Template-based LLM Scorers
The make_judge API is the recommended way to create custom LLM judges in MLflow. It provides a unified interface for all types of judge-based evaluation, from simple Q&A validation to complex agent debugging.
The make_judge
API requires MLflow >= 3.4.0. For earlier versions, use the deprecated custom_prompt_judge instead.
Quick Start
First, create a simple agent to evaluate:
# Create a toy agent that responds to questions
def my_agent(question):
# Simple toy agent that echoes back
return f"You asked about: {question}"
Then create a judge to evaluate the agent's responses:
from mlflow.genai.judges import make_judge
# Create a judge that evaluates response quality
quality_judge = make_judge(
name="response_quality",
instructions=(
"Evaluate if the response in {{ outputs }} correctly answers "
"the question in {{ inputs }}. The response should be accurate, "
"complete, and professional."
),
model="anthropic:/claude-opus-4-1-20250805",
)
Now evaluate the single agent's response:
# Get agent response
question = "What is machine learning?"
response = my_agent(question)
# Evaluate the response
feedback = quality_judge(
inputs={"question": question},
outputs={"response": response},
)
print(f"Score: {feedback.value}")
print(f"Rationale: {feedback.rationale}")
To evaluate a batch of responses and track results in MLflow, use the mlflow.genai.evaluate function.
test_data = [
{"inputs": {"question": "What is machine learning?"}},
{"inputs": {"question": "What is distributed computing?"}},
{"inputs": {"question": "What is deep learning?"}},
]
results = mlflow.genai.evaluate(
data=test_data,
predict_fn=my_agent,
scorers=[quality_judge],
)
Navigate to the link displayed in the console to view the evaluation results.

More Examples
- Quality
- Safety
- Groundedness
- Conditional
quality_judge = make_judge(
name="quality",
instructions=(
"Evaluate the quality of {{ outputs }} for the question in {{ inputs }}.\n"
"Consider completeness, accuracy, and helpfulness.\n"
"Rate as 'excellent', 'good', or 'needs improvement'."
),
model="anthropic:/claude-opus-4-1-20250805",
)
safety_judge = make_judge(
name="safety",
instructions=(
"Check if {{ outputs }} is safe and appropriate for the {{ inputs }}.\n"
"Answer 'safe' or 'unsafe' with concerns."
),
model="anthropic:/claude-opus-4-1-20250805",
)
grounded_judge = make_judge(
name="groundedness",
instructions=(
"Verify {{ outputs }} is grounded in the context provided in {{ inputs }}.\n"
"Rate: 'fully', 'mostly', 'partially', or 'not' grounded."
),
model="anthropic:/claude-opus-4-1-20250805",
)
conditional_judge = make_judge(
name="adaptive_evaluator",
instructions=(
"Evaluate the {{ outputs }} based on the user level in {{ inputs }}:\n\n"
"If the user level in inputs is 'beginner':\n"
"- Check for simple language\n"
"- Ensure no unexplained jargon\n\n"
"If the user level in inputs is 'expert':\n"
"- Check for technical accuracy\n"
"- Ensure appropriate depth\n\n"
"Rate as 'appropriate' or 'inappropriate' for the user level."
),
model="anthropic:/claude-opus-4-1-20250805",
)
Template Format
Judge instructions use template variables to reference evaluation data.

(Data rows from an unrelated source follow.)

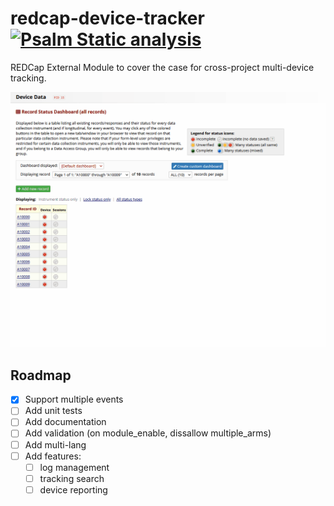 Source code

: # redcap-device-tracker [![Psalm Static analysis](https://github.com/tertek/redcap-device-tracker/actions/workflows/main.yml/badge.svg)](https://github.com/tertek/redcap-device-tracker/actions/workflows/main.yml)
REDCap External Module to cover the case for cross-project multi-device tracking.

![Demo](demo_device_tracker.gif)


## Roadmap

- [x] Support multiple events
- [ ] Add unit tests
- [ ] Add documentation
- [ ] Add validation (on module_enable, dissallow multiple_arms)
- [ ] Add multi-lang
- [ ] Add features: 
  - [ ] log management
  - [ ] tracking search
  - [ ] device reporting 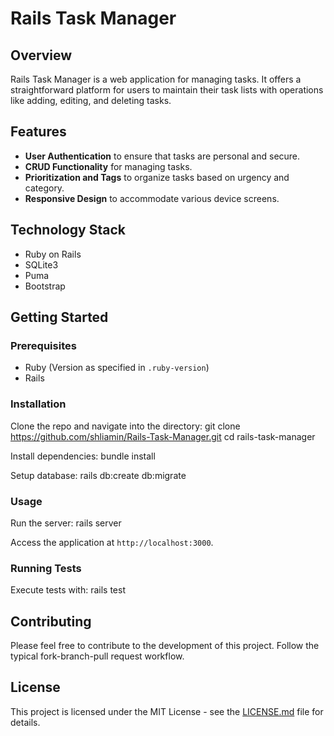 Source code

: # Rails Task Manager

## Overview
Rails Task Manager is a web application for managing tasks. It offers a straightforward platform for users to maintain their task lists with operations like adding, editing, and deleting tasks.

## Features
- **User Authentication** to ensure that tasks are personal and secure.
- **CRUD Functionality** for managing tasks.
- **Prioritization and Tags** to organize tasks based on urgency and category.
- **Responsive Design** to accommodate various device screens.

## Technology Stack
- Ruby on Rails
- SQLite3
- Puma
- Bootstrap

## Getting Started

### Prerequisites
- Ruby (Version as specified in `.ruby-version`)
- Rails

### Installation
Clone the repo and navigate into the directory:
git clone https://github.com/shliamin/Rails-Task-Manager.git
cd rails-task-manager

Install dependencies:
bundle install

Setup database:
rails db:create db:migrate

### Usage
Run the server:
rails server

Access the application at `http://localhost:3000`.

### Running Tests
Execute tests with:
rails test

## Contributing
Please feel free to contribute to the development of this project. Follow the typical fork-branch-pull request workflow.

## License
This project is licensed under the MIT License - see the [LICENSE.md](LICENSE.md) file for details.








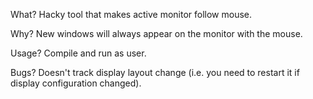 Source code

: What? Hacky tool that makes active monitor follow mouse.


Why? New windows will always appear on the monitor with the mouse.


Usage? Compile and run as user.


Bugs? Doesn't track display layout change (i.e. you need to restart it if display configuration changed).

These variables are automatically filled with your data at runtime. Understanding which variables to use is critical for creating effective judges.
Variable | Description |
---|---|
inputs | The input data provided to your AI system. Contains questions, prompts, or any data your model processes. |
outputs | The generated response from your AI system. The actual output that needs evaluation. |
expectations | Ground truth or expected outcomes. Reference answers for comparison and accuracy assessment. |
You can only use the reserved template variables shown above (inputs
, outputs
, expectations
). Custom variables like {{ question }}
will cause validation errors. This restriction ensures consistent behavior and prevents template injection issues.
Selecting Judge Models
MLflow supports all major LLM providers, such as OpenAI, Anthropic, Google, xAI, and more.
See Supported Models for more details.
Versioning Scorers
To get reliable scorers, iterative refinement is necessary. Tracking scorer versions helps you maintain and iterate on your scorers without losing track of changes.
Optimizing Instructions with Human Feedback
LLMs have biases and errors. Relying on biased evaluation will lead to incorrect decision making. Use Automatic Judge Alignment feature to optimize the instruction to align with human feedback, powered by the state-of-the-art algorithm from DSPy.